Look around today and you’ll find an asset manager or fund catering to pretty much any area of the financial world you can think of. One of the bigger ones in the resources corner is Sprott Resource Holdings and one of the best-known names at the company is Rick Rule. Rule serves as Sprott’s Senior Managing Director and Chief Investment Officer, among other titles.

The average person may not know Rule’s name, but in resource circles he gets quite a lot of attention from resource industry media. Rules gives plenty of interviews, and investors who are hanging out to get some insight on the direction of metals or regions of the world to invest in will be listening to hear what he’s got to say.

In one of his most recent interviews, Rule spelled out the difference between his investment understanding (something he admitted was speculation) and that of the average resource investor in the exploration end of the market.

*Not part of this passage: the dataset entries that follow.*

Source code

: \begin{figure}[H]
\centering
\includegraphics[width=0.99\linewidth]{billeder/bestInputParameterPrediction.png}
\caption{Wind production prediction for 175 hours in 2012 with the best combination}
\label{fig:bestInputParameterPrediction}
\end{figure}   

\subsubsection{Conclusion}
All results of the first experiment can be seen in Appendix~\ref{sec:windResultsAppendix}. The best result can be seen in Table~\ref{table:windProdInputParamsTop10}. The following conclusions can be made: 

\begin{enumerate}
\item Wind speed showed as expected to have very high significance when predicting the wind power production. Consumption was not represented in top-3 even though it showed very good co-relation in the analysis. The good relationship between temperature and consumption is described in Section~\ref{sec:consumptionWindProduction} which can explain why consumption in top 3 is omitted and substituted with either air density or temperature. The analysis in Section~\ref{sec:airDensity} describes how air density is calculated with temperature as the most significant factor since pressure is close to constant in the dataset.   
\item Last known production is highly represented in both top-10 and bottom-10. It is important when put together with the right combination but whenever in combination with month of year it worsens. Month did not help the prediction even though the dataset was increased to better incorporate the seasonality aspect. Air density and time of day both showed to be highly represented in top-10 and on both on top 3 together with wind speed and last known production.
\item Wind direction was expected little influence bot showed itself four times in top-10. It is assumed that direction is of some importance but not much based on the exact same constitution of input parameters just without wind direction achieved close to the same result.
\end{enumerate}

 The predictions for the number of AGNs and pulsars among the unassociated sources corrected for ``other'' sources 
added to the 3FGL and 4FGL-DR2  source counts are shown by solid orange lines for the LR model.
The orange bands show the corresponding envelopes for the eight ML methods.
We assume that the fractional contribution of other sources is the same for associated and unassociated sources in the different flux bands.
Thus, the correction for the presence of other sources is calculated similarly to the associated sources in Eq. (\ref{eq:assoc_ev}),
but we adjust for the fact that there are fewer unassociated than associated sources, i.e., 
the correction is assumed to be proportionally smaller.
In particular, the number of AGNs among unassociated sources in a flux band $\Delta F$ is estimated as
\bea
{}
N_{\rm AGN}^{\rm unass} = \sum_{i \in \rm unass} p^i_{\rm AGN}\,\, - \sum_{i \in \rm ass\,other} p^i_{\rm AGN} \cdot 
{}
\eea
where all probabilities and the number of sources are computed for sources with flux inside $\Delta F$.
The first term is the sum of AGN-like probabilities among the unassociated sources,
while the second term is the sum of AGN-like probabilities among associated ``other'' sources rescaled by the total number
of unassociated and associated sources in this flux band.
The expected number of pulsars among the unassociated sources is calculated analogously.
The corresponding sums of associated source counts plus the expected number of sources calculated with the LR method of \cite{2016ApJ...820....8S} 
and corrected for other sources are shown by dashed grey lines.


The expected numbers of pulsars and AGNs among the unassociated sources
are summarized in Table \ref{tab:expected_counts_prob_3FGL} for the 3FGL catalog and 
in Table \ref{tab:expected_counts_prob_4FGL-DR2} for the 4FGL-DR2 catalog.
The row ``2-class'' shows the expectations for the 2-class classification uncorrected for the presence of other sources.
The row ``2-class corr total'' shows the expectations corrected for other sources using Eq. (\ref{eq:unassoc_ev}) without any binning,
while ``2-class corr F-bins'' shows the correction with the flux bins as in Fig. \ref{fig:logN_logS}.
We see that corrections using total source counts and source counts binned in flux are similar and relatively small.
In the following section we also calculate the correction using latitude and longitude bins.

Basically, it comes down to an expectations timeline. Rule noted that any time he’d made ten times on his initial investment, there was at least a five-year period in between investing and the payoff. In contrast, he pointed out that the average investor is thinking about next week, next month or next quarter.

This becomes a problem because of what Rule highlighted next. Many of the times Rule had made ten times on his money, he couldn’t think of an instance where the share price of the company he’d invested in, didn’t at least twice fall 50% in the time he’d been invested in it.

Now if you explained this to someone, in theory, it may seem quite acceptable. “Would you like me to invest your money today and give you back ten times its value in five years’ time? Note, your investment will fall 50% a couple of times during that five years.”

We’d all probably think that wasn’t the worst idea, the 50% falls, not so great, but hey, ten times on your money! In real life it’s not that simple and odds are stacked against you for many reasons.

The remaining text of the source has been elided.